What is the number of lines below that contain the word "распределение"? Give only that number.

─── Records ───

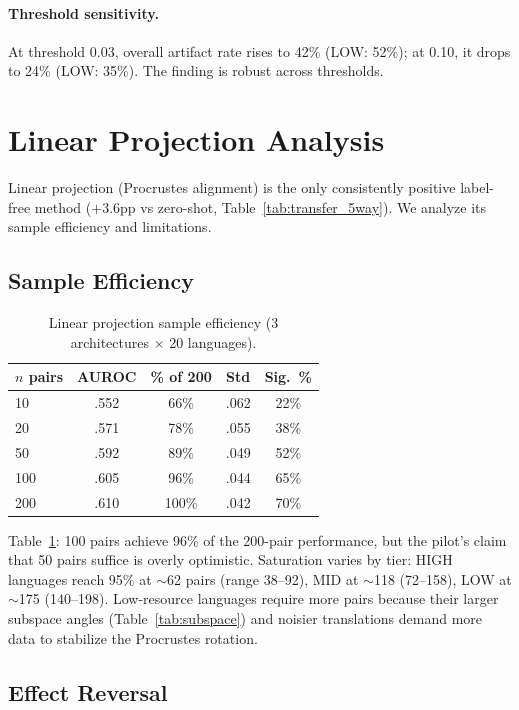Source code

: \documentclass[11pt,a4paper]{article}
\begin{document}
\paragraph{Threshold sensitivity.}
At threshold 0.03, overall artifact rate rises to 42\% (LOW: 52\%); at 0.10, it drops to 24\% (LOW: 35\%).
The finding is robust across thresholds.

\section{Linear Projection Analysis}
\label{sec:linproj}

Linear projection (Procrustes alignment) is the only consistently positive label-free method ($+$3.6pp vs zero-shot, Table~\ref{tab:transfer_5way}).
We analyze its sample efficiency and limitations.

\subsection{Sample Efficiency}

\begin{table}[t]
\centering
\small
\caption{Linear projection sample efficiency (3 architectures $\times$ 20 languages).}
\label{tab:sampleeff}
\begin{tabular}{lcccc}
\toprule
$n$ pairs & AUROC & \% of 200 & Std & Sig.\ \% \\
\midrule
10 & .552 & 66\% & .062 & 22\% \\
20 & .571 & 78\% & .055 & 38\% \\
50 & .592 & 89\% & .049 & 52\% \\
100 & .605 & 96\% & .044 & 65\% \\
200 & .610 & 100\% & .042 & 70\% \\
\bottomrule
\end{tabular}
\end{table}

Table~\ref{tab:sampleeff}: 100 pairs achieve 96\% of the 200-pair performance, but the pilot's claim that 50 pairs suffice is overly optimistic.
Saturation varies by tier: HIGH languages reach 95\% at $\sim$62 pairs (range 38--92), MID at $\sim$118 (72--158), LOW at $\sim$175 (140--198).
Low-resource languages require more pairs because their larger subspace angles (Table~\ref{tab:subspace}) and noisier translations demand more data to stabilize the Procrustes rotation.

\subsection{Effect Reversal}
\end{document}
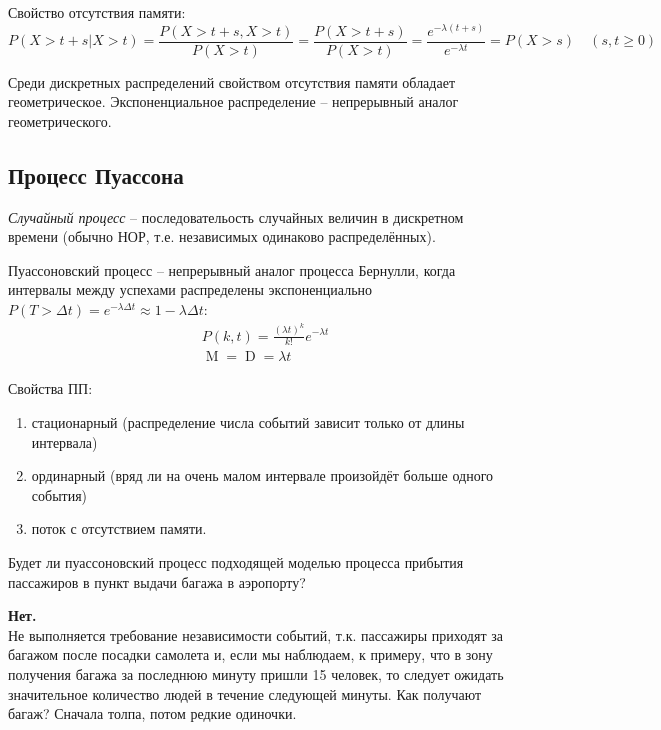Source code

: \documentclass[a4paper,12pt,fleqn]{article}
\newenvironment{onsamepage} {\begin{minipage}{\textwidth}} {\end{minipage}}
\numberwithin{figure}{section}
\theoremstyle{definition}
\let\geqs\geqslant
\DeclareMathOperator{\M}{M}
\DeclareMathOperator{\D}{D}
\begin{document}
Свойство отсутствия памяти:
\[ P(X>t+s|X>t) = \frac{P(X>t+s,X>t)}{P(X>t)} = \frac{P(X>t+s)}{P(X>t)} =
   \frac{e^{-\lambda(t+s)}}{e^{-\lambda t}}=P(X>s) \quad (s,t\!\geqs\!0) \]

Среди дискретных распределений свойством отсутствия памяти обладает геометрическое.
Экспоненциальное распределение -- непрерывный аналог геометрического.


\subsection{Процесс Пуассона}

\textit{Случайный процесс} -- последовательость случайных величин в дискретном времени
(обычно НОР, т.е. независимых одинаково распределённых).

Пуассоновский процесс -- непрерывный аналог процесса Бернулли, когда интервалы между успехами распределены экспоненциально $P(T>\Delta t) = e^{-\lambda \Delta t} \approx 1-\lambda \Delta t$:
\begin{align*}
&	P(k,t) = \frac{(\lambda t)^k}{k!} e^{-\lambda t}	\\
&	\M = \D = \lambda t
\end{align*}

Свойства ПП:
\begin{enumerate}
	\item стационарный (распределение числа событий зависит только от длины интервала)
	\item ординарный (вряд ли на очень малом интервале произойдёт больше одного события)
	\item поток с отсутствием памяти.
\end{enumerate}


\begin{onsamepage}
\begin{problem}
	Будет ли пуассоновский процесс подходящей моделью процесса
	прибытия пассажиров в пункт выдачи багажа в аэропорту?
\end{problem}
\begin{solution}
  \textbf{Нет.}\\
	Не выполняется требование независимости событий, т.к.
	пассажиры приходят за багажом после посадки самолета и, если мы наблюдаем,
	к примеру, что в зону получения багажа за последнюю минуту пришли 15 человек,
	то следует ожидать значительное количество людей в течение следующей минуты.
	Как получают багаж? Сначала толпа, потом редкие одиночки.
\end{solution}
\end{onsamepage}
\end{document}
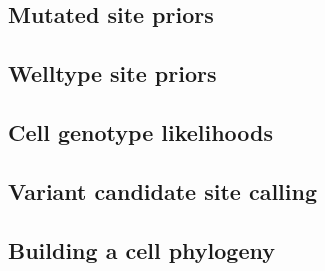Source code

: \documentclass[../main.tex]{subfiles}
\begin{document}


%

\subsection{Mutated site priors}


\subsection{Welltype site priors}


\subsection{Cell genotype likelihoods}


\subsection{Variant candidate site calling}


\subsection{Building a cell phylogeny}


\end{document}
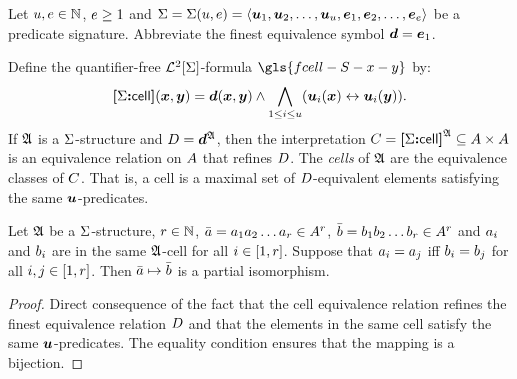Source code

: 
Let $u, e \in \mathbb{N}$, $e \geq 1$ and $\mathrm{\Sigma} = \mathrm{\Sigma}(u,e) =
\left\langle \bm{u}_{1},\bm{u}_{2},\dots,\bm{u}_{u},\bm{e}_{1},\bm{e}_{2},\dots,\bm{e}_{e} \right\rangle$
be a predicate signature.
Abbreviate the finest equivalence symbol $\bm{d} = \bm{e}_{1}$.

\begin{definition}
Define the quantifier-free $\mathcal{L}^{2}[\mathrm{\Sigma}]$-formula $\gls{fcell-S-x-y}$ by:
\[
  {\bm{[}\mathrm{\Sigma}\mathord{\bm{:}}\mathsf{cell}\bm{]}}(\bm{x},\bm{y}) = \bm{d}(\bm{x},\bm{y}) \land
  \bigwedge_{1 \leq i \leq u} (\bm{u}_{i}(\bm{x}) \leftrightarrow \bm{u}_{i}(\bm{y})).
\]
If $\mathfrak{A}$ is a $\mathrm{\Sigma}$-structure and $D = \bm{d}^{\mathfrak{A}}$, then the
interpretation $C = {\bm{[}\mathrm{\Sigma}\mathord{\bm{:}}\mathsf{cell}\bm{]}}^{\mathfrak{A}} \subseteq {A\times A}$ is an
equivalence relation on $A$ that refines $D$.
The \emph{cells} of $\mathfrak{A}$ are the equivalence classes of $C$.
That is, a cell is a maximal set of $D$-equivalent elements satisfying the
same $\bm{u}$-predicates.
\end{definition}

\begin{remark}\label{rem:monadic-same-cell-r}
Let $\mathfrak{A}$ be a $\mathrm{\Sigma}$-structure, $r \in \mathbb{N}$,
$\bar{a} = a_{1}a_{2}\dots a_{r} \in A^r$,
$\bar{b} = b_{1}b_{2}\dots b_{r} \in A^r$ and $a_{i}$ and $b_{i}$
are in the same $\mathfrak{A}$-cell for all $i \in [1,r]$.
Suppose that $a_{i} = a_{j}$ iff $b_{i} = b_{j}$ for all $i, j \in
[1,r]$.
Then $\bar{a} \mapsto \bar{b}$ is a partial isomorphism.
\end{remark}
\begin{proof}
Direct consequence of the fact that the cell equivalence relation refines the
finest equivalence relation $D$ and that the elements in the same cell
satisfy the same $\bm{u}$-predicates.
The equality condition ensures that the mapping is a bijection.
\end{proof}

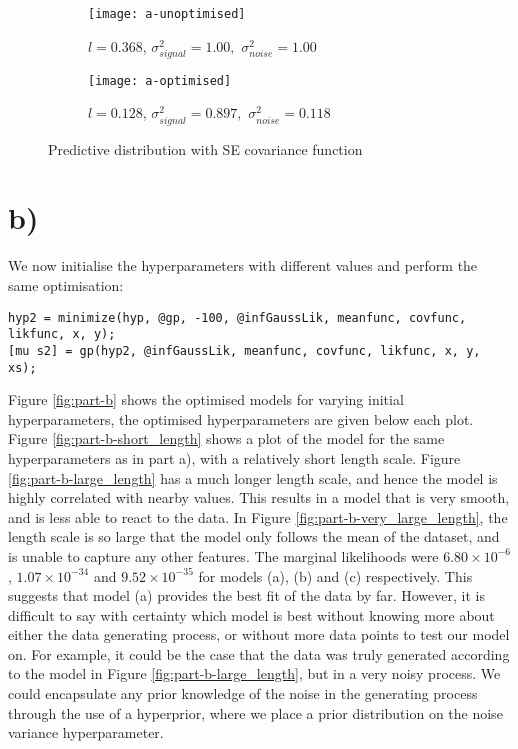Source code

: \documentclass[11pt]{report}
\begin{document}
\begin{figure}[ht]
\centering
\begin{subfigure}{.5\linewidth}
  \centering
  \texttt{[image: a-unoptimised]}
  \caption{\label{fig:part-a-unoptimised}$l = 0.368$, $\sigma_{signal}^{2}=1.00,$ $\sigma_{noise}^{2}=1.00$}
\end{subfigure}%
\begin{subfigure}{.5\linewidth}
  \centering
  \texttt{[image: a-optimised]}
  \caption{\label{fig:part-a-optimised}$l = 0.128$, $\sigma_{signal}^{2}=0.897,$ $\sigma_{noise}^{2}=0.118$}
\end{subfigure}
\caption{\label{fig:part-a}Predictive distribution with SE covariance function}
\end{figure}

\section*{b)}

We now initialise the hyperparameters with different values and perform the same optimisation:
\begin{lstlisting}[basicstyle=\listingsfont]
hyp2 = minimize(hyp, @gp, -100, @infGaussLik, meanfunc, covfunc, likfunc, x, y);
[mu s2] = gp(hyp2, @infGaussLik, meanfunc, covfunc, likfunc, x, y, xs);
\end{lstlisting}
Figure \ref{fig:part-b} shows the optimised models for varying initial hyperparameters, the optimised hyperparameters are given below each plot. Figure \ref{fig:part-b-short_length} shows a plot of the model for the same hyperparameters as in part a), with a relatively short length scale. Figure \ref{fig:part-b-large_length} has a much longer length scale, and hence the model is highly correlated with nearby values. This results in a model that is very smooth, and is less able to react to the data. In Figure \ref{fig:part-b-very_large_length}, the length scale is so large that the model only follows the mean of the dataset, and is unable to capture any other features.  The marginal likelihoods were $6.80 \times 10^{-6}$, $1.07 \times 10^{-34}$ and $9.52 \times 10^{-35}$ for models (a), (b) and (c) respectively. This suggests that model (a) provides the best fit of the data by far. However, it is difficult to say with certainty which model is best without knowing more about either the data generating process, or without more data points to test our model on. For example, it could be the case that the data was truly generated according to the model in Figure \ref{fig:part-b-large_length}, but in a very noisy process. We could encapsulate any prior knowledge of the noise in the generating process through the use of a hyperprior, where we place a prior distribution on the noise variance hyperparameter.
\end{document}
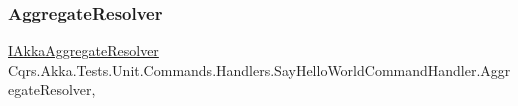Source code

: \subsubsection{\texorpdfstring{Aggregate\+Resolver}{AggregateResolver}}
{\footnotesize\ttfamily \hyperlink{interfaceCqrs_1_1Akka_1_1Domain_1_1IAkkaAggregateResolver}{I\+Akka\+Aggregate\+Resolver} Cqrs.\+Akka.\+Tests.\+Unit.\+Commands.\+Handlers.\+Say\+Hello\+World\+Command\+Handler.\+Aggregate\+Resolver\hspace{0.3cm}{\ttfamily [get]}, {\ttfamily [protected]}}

───

> [Output below]
2